▸ What is expected
What you return must be the lines from the first one below through the one containing "### Other Parameters", exactly and with pictures excluded.
Excerpted records: Begin
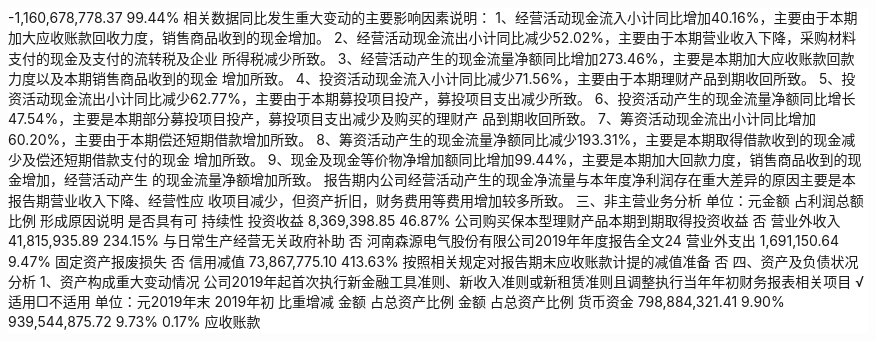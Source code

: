 -1,160,678,778.37
99.44%
相关数据同比发生重大变动的主要影响因素说明：
1、经营活动现金流入小计同比增加40.16%，主要由于本期加大应收账款回收力度，销售商品收到的现金增加。
2、经营活动现金流出小计同比减少52.02%，主要由于本期营业收入下降，采购材料支付的现金及支付的流转税及企业
所得税减少所致。
3、经营活动产生的现金流量净额同比增加273.46%，主要是本期加大应收账款回款力度以及本期销售商品收到的现金
增加所致。
4、投资活动现金流入小计同比减少71.56%，主要由于本期理财产品到期收回所致。
5、投资活动现金流出小计同比减少62.77%，主要由于本期募投项目投产，募投项目支出减少所致。
6、投资活动产生的现金流量净额同比增长47.54%，主要是本期部分募投项目投产，募投项目支出减少及购买的理财产
品到期收回所致。
7、筹资活动现金流出小计同比增加60.20%，主要由于本期偿还短期借款增加所致。
8、筹资活动产生的现金流量净额同比减少193.31%，主要是本期取得借款收到的现金减少及偿还短期借款支付的现金
增加所致。
9、现金及现金等价物净增加额同比增加99.44%，主要是本期加大回款力度，销售商品收到的现金增加，经营活动产生
的现金流量净额增加所致。
报告期内公司经营活动产生的现金净流量与本年度净利润存在重大差异的原因主要是本报告期营业收入下降、经营性应
收项目减少，但资产折旧，财务费用等费用增加较多所致。
三、非主营业务分析
单位：元金额
占利润总额比例
形成原因说明
是否具有可
持续性
投资收益
8,369,398.85
46.87%
公司购买保本型理财产品本期到期取得投资收益
否
营业外收入
41,815,935.89
234.15%
与日常生产经营无关政府补助
否
河南森源电气股份有限公司2019年年度报告全文24
营业外支出
1,691,150.64
9.47%
固定资产报废损失
否
信用减值
73,867,775.10
413.63%
按照相关规定对报告期末应收账款计提的减值准备
否
四、资产及负债状况分析
1、资产构成重大变动情况
公司2019年起首次执行新金融工具准则、新收入准则或新租赁准则且调整执行当年年初财务报表相关项目
√适用□不适用
单位：元2019年末
2019年初
比重增减
金额
占总资产比例
金额
占总资产比例
货币资金
798,884,321.41
9.90%
939,544,875.72
9.73%
0.17%
应收账款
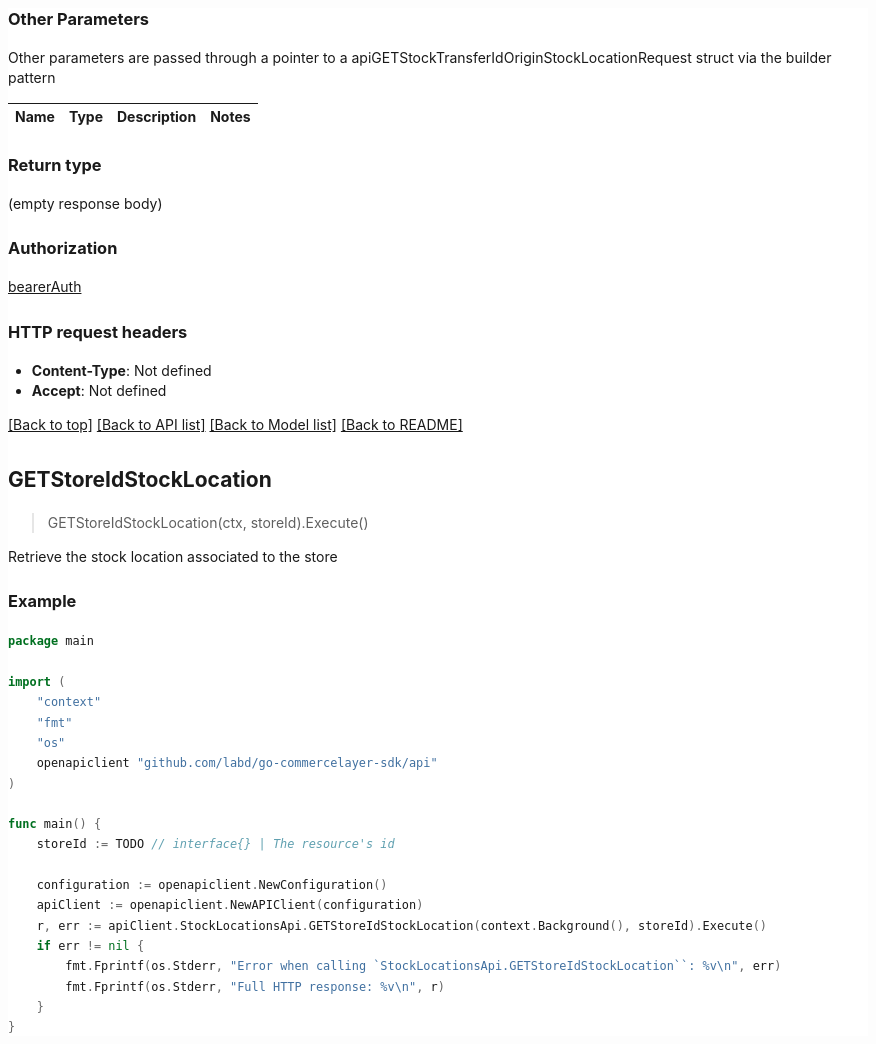 ### Other Parameters

Other parameters are passed through a pointer to a apiGETStockTransferIdOriginStockLocationRequest struct via the builder pattern


Name | Type | Description  | Notes
------------- | ------------- | ------------- | -------------


### Return type

 (empty response body)

### Authorization

[bearerAuth](../README.md#bearerAuth)

### HTTP request headers

- **Content-Type**: Not defined
- **Accept**: Not defined

[[Back to top]](#) [[Back to API list]](../README.md#documentation-for-api-endpoints)
[[Back to Model list]](../README.md#documentation-for-models)
[[Back to README]](../README.md)


## GETStoreIdStockLocation

> GETStoreIdStockLocation(ctx, storeId).Execute()

Retrieve the stock location associated to the store



### Example

```go
package main

import (
    "context"
    "fmt"
    "os"
    openapiclient "github.com/labd/go-commercelayer-sdk/api"
)

func main() {
    storeId := TODO // interface{} | The resource's id

    configuration := openapiclient.NewConfiguration()
    apiClient := openapiclient.NewAPIClient(configuration)
    r, err := apiClient.StockLocationsApi.GETStoreIdStockLocation(context.Background(), storeId).Execute()
    if err != nil {
        fmt.Fprintf(os.Stderr, "Error when calling `StockLocationsApi.GETStoreIdStockLocation``: %v\n", err)
        fmt.Fprintf(os.Stderr, "Full HTTP response: %v\n", r)
    }
}
```
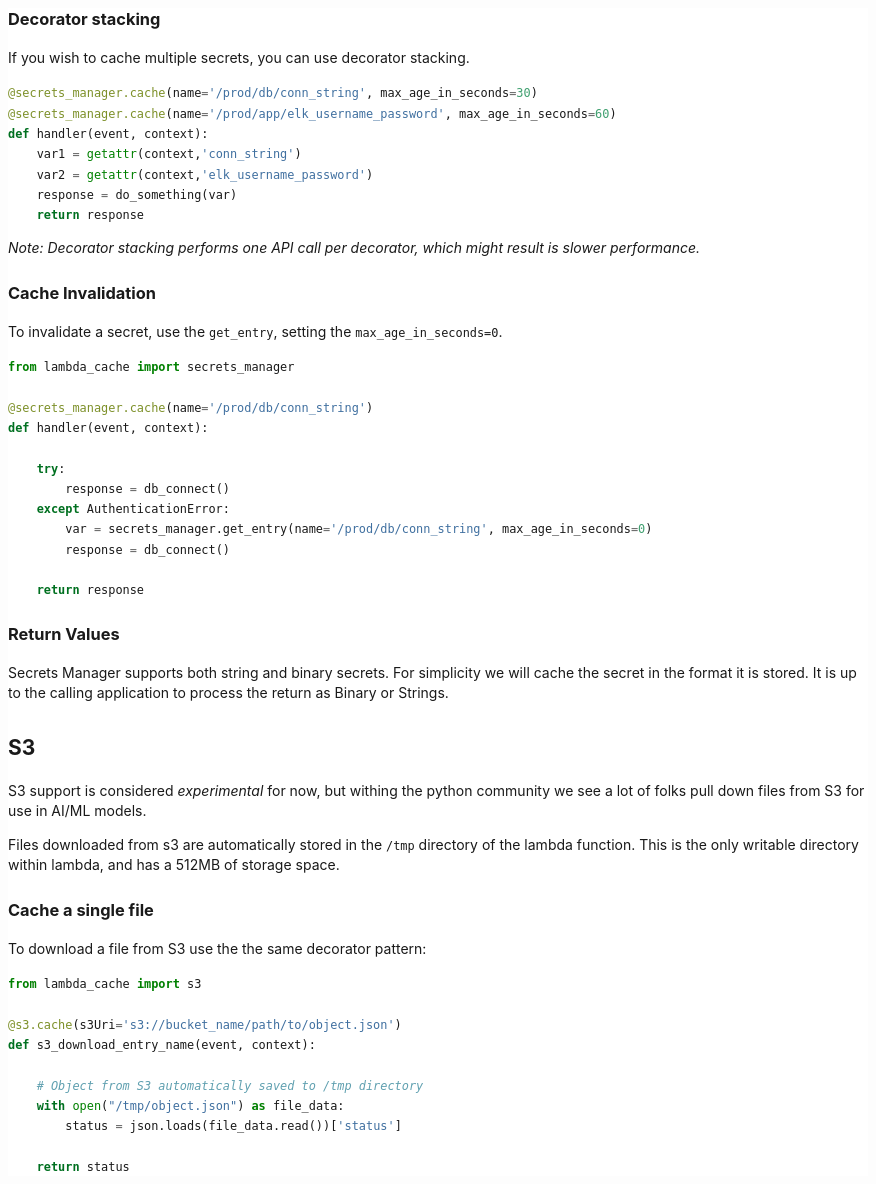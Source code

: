 ### <a name='Decoratorstacking-1'></a>Decorator stacking

If you wish to cache multiple secrets, you can use decorator stacking.

```python
@secrets_manager.cache(name='/prod/db/conn_string', max_age_in_seconds=30)
@secrets_manager.cache(name='/prod/app/elk_username_password', max_age_in_seconds=60)
def handler(event, context):
    var1 = getattr(context,'conn_string')
    var2 = getattr(context,'elk_username_password')
    response = do_something(var)
    return response
```

_Note: Decorator stacking performs one API call per decorator, which might result is slower performance._

### <a name='CacheInvalidation'></a>Cache Invalidation

To invalidate a secret, use the `get_entry`, setting the `max_age_in_seconds=0`.
```python
from lambda_cache import secrets_manager

@secrets_manager.cache(name='/prod/db/conn_string')
def handler(event, context):

    try:
        response = db_connect()
    except AuthenticationError:
        var = secrets_manager.get_entry(name='/prod/db/conn_string', max_age_in_seconds=0)
        response = db_connect()

    return response
```

### <a name='ReturnValues-1'></a>Return Values

Secrets Manager supports both string and binary secrets. For simplicity we will cache the secret in the format it is stored. It is up to the calling application to process the return as Binary or Strings.

## <a name='S3'></a>S3

S3 support is considered _experimental_ for now, but withing the python community we see a lot of folks pull down files from S3 for use in AI/ML models.

Files downloaded from s3 are automatically stored in the `/tmp` directory of the lambda function. This is the only writable directory within lambda, and has a 512MB of storage space. 

### <a name='Cacheasinglefile'></a>Cache a single file
To download a file from S3 use the the same decorator pattern:

```python
from lambda_cache import s3

@s3.cache(s3Uri='s3://bucket_name/path/to/object.json')
def s3_download_entry_name(event, context):

    # Object from S3 automatically saved to /tmp directory
    with open("/tmp/object.json") as file_data:
        status = json.loads(file_data.read())['status']

    return status
```
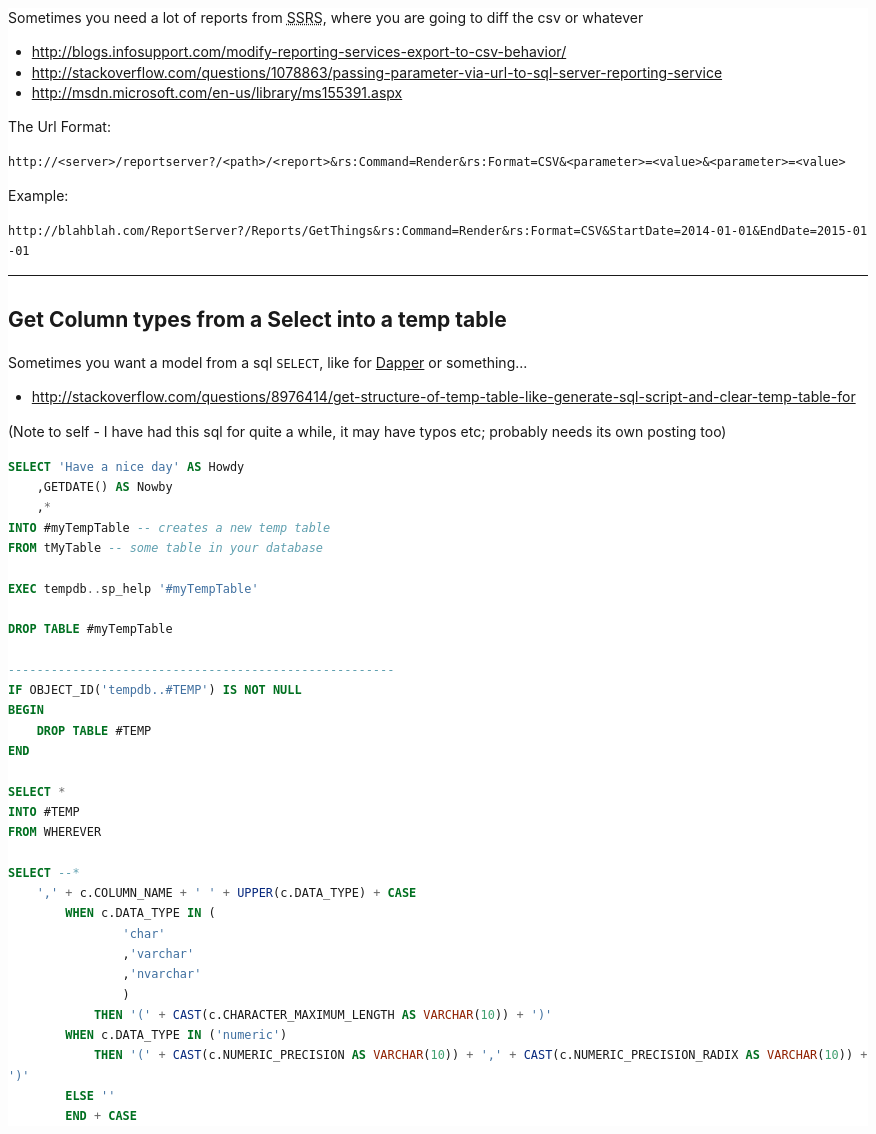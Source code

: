 Sometimes you need a lot of reports from <abbr title="SQL Server Reporting Server">SSRS</abbr>, where you are going to diff the csv or whatever

+ <http://blogs.infosupport.com/modify-reporting-services-export-to-csv-behavior/>
+ <http://stackoverflow.com/questions/1078863/passing-parameter-via-url-to-sql-server-reporting-service>
+ <http://msdn.microsoft.com/en-us/library/ms155391.aspx>

The Url Format:  
```
http://<server>/reportserver?/<path>/<report>&rs:Command=Render&rs:Format=CSV&<parameter>=<value>&<parameter>=<value>
```

Example:  
```
http://blahblah.com/ReportServer?/Reports/GetThings&rs:Command=Render&rs:Format=CSV&StartDate=2014-01-01&EndDate=2015-01-01
```

----------------------------------------

## Get Column types from a Select into a temp table ##

Sometimes you want a model from a sql `SELECT`, like for [Dapper](https://github.com/StackExchange/Dapper) or something...

+ <http://stackoverflow.com/questions/8976414/get-structure-of-temp-table-like-generate-sql-script-and-clear-temp-table-for>

(Note to self - I have had this sql for quite a while, it may have typos etc; probably needs its own posting too)

```sql
SELECT 'Have a nice day' AS Howdy
	,GETDATE() AS Nowby
	,*
INTO #myTempTable -- creates a new temp table
FROM tMyTable -- some table in your database

EXEC tempdb..sp_help '#myTempTable'

DROP TABLE #myTempTable

------------------------------------------------------
IF OBJECT_ID('tempdb..#TEMP') IS NOT NULL
BEGIN
	DROP TABLE #TEMP
END

SELECT *
INTO #TEMP
FROM WHEREVER

SELECT --*
	',' + c.COLUMN_NAME + ' ' + UPPER(c.DATA_TYPE) + CASE 
		WHEN c.DATA_TYPE IN (
				'char'
				,'varchar'
				,'nvarchar'
				)
			THEN '(' + CAST(c.CHARACTER_MAXIMUM_LENGTH AS VARCHAR(10)) + ')'
		WHEN c.DATA_TYPE IN ('numeric')
			THEN '(' + CAST(c.NUMERIC_PRECISION AS VARCHAR(10)) + ',' + CAST(c.NUMERIC_PRECISION_RADIX AS VARCHAR(10)) + ')'
		ELSE ''
		END + CASE 
```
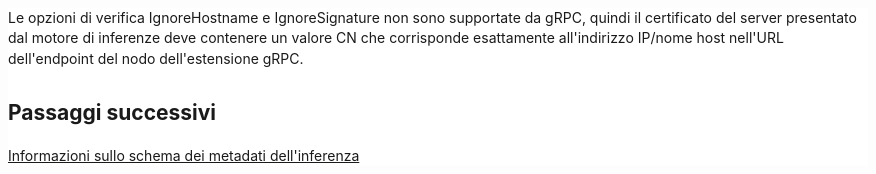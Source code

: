 Le opzioni di verifica IgnoreHostname e IgnoreSignature non sono supportate da gRPC, quindi il certificato del server presentato dal motore di inferenze deve contenere un valore CN che corrisponde esattamente all'indirizzo IP/nome host nell'URL dell'endpoint del nodo dell'estensione gRPC.

## <a name="next-steps"></a>Passaggi successivi

[Informazioni sullo schema dei metadati dell'inferenza](inference-metadata-schema.md)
Excerpted records: End
▸ Exercise response
Source code

: -1,160,678,778.37
99.44%
相关数据同比发生重大变动的主要影响因素说明：
1、经营活动现金流入小计同比增加40.16%，主要由于本期加大应收账款回收力度，销售商品收到的现金增加。
2、经营活动现金流出小计同比减少52.02%，主要由于本期营业收入下降，采购材料支付的现金及支付的流转税及企业
所得税减少所致。
3、经营活动产生的现金流量净额同比增加273.46%，主要是本期加大应收账款回款力度以及本期销售商品收到的现金
增加所致。
4、投资活动现金流入小计同比减少71.56%，主要由于本期理财产品到期收回所致。
5、投资活动现金流出小计同比减少62.77%，主要由于本期募投项目投产，募投项目支出减少所致。
6、投资活动产生的现金流量净额同比增长47.54%，主要是本期部分募投项目投产，募投项目支出减少及购买的理财产
品到期收回所致。
7、筹资活动现金流出小计同比增加60.20%，主要由于本期偿还短期借款增加所致。
8、筹资活动产生的现金流量净额同比减少193.31%，主要是本期取得借款收到的现金减少及偿还短期借款支付的现金
增加所致。
9、现金及现金等价物净增加额同比增加99.44%，主要是本期加大回款力度，销售商品收到的现金增加，经营活动产生
的现金流量净额增加所致。
报告期内公司经营活动产生的现金净流量与本年度净利润存在重大差异的原因主要是本报告期营业收入下降、经营性应
收项目减少，但资产折旧，财务费用等费用增加较多所致。
三、非主营业务分析
单位：元金额
占利润总额比例
形成原因说明
是否具有可
持续性
投资收益
8,369,398.85
46.87%
公司购买保本型理财产品本期到期取得投资收益
否
营业外收入
41,815,935.89
234.15%
与日常生产经营无关政府补助
否
河南森源电气股份有限公司2019年年度报告全文24
营业外支出
1,691,150.64
9.47%
固定资产报废损失
否
信用减值
73,867,775.10
413.63%
按照相关规定对报告期末应收账款计提的减值准备
否
四、资产及负债状况分析
1、资产构成重大变动情况
公司2019年起首次执行新金融工具准则、新收入准则或新租赁准则且调整执行当年年初财务报表相关项目
√适用□不适用
单位：元2019年末
2019年初
比重增减
金额
占总资产比例
金额
占总资产比例
货币资金
798,884,321.41
9.90%
939,544,875.72
9.73%
0.17%
应收账款
 ### Other Parameters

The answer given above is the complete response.